In 2001 a landmark study by the Hong Kong government recommended numerous changes to the curriculum of both the LLB and the PCLL, including one controversial recommendation – to abolish the PCLL and replace it with a vocational course taught and regulated by the professional bodies, with an official body overseeing standards of entry to practice. This recommendation was eventually not accepted, however it has not been possible for the PCLL providers to ignore some of the study’s other key recommendations.
The HKU PCLL took the opportunity to undertake a significant and substantial curriculum reform under the organising themes of problem solving and transfer of learning, which first went operational in September 2002 . The reform process took an incremental and evolving approach and went through a few stages before reaching its current state.
The presenters’ paper argues that curriculum reform is a continuing process – although the HKU PCLL (and the PCLL in Hong Kong generally) has managed to overcome the serious challenge made to its existence by well considered curriculum development and evolution, taking into account various (and sometimes, conflicting) demands from a cross section of the legal profession, students and society, there should be no time for complacency. Moving forward reform at the apex not integrated with reform demands at the undergraduate level is not going to bring about the most desirable outcomes – skills training cannot be a self contained exercise detached from the legal knowledge required to solve problems.
The increased diversification and specialisation of legal practice as well as the demand on new practitioners to be versatile lawyers makes it all the more important that the curriculum, both the LLB and the PCLL, further continues to evolve.
About the presenters
Wilson Chow is an associate professor and head of the Department of Professional Legal Education at the University of Hong Kong. He has been intimately involved with the PCLL curriculum reform. Among his key publications in this area is Developing active learning of skills in professional legal education: from theory to ethnography in Hong Kong (with Felix W H Chan and Richard W S Wu), Asian Journal of Comparative Law 2006 1(1).

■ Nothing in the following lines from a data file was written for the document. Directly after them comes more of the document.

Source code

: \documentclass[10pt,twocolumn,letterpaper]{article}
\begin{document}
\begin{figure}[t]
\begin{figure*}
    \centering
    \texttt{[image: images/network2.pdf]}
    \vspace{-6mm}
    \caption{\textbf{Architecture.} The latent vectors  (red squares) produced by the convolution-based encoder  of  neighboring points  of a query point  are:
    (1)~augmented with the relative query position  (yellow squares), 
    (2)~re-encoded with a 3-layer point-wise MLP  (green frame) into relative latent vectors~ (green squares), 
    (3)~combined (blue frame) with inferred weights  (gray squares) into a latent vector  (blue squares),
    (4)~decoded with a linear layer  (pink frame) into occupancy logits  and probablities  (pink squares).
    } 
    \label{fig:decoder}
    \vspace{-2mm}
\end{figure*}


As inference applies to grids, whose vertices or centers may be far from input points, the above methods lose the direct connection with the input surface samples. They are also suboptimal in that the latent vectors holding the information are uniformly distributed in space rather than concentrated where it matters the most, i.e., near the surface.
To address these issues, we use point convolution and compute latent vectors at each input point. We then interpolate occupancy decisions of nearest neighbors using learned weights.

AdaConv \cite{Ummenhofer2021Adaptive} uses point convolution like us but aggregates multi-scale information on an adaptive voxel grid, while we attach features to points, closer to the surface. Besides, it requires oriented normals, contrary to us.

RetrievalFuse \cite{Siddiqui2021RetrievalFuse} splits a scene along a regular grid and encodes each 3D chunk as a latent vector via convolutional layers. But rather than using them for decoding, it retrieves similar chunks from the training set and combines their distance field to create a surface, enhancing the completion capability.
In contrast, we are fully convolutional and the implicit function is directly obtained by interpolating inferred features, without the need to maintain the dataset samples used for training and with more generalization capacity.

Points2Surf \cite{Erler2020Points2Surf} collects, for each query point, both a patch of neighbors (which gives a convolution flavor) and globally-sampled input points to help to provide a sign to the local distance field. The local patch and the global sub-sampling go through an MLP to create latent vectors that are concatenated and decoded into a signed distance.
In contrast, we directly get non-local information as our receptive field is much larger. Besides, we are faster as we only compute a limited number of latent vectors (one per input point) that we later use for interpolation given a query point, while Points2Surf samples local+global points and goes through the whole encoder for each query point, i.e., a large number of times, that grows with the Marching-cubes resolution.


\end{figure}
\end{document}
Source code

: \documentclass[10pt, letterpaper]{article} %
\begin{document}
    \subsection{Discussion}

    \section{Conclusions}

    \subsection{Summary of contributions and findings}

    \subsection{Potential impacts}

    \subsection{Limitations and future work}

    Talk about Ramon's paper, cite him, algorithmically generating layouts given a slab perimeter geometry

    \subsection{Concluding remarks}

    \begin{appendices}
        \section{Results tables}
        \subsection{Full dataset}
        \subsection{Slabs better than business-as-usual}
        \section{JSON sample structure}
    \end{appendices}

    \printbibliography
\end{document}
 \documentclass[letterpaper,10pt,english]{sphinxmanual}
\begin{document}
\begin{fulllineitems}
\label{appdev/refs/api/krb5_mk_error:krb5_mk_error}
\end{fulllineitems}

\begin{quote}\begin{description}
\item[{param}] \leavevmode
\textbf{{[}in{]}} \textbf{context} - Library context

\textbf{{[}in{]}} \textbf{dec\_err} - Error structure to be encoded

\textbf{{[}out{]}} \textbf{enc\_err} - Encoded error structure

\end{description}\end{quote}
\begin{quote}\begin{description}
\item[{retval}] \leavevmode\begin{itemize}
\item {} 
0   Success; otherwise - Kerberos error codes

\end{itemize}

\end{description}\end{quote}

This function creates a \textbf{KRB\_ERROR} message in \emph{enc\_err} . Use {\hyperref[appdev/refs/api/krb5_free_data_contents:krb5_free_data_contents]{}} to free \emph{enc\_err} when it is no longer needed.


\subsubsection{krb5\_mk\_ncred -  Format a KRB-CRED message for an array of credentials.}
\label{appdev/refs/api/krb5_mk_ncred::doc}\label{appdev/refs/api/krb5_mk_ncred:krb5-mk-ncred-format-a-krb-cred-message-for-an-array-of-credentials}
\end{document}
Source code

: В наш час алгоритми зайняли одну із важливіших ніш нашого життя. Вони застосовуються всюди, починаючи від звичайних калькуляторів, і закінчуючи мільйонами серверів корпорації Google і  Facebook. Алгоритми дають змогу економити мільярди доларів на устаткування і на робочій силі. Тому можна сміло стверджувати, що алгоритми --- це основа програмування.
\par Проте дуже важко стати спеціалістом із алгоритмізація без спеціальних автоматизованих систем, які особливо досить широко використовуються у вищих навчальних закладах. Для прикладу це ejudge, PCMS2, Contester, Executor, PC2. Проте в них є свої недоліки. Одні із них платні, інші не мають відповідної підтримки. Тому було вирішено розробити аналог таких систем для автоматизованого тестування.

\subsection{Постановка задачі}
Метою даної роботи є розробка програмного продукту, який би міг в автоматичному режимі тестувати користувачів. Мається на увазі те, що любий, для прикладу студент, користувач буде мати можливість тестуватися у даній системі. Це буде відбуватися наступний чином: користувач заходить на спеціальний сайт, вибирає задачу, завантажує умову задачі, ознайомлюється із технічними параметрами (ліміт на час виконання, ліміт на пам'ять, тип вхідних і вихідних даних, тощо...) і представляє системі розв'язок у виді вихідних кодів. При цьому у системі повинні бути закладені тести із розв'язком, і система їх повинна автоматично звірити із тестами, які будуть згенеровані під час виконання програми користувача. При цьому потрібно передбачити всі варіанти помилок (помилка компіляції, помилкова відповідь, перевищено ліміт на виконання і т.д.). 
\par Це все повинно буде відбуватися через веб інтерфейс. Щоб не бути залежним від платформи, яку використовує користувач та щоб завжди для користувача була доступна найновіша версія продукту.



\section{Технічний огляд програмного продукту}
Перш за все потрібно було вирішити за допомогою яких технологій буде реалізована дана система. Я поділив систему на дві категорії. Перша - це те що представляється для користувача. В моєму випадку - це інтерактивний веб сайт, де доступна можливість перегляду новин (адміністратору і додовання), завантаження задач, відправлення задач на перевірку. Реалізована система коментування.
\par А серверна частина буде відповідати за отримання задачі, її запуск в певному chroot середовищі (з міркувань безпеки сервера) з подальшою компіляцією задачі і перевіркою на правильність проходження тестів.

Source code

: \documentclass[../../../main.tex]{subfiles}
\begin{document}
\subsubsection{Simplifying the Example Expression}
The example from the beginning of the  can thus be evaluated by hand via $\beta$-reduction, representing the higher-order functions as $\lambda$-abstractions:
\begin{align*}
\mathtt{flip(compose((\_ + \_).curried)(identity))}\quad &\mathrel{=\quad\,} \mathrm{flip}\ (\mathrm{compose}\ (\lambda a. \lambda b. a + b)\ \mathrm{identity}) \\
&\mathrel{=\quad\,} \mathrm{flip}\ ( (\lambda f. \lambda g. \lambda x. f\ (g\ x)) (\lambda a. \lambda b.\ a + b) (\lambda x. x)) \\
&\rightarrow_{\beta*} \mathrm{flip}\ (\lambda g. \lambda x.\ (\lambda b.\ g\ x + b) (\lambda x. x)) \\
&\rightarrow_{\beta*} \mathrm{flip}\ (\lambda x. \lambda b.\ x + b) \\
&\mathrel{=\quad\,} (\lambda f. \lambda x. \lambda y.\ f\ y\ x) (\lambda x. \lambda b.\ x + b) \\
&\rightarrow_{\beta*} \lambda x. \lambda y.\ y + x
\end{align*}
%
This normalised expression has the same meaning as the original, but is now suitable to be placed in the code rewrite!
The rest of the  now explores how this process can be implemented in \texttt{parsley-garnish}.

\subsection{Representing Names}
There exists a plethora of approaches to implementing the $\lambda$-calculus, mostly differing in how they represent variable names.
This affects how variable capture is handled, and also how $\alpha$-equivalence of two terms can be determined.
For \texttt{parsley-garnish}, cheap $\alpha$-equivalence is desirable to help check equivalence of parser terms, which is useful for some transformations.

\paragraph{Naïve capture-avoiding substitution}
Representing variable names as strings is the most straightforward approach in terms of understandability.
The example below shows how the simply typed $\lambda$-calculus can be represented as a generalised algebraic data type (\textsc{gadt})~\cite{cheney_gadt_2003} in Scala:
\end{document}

Julienne Jen is a senior teaching consultant and Deputy Head (Curriculum Development) at the Department of Professional Legal Education at the University of Hong Kong. She prepared a report on the department’s new PCLL curriculum during 2008-09.
Firew Kebede Tiba joined the Department of Professional Legal Education in August 2009 as a postdoctoral fellow. He works with the department’s research group on e-learning in professional legal education.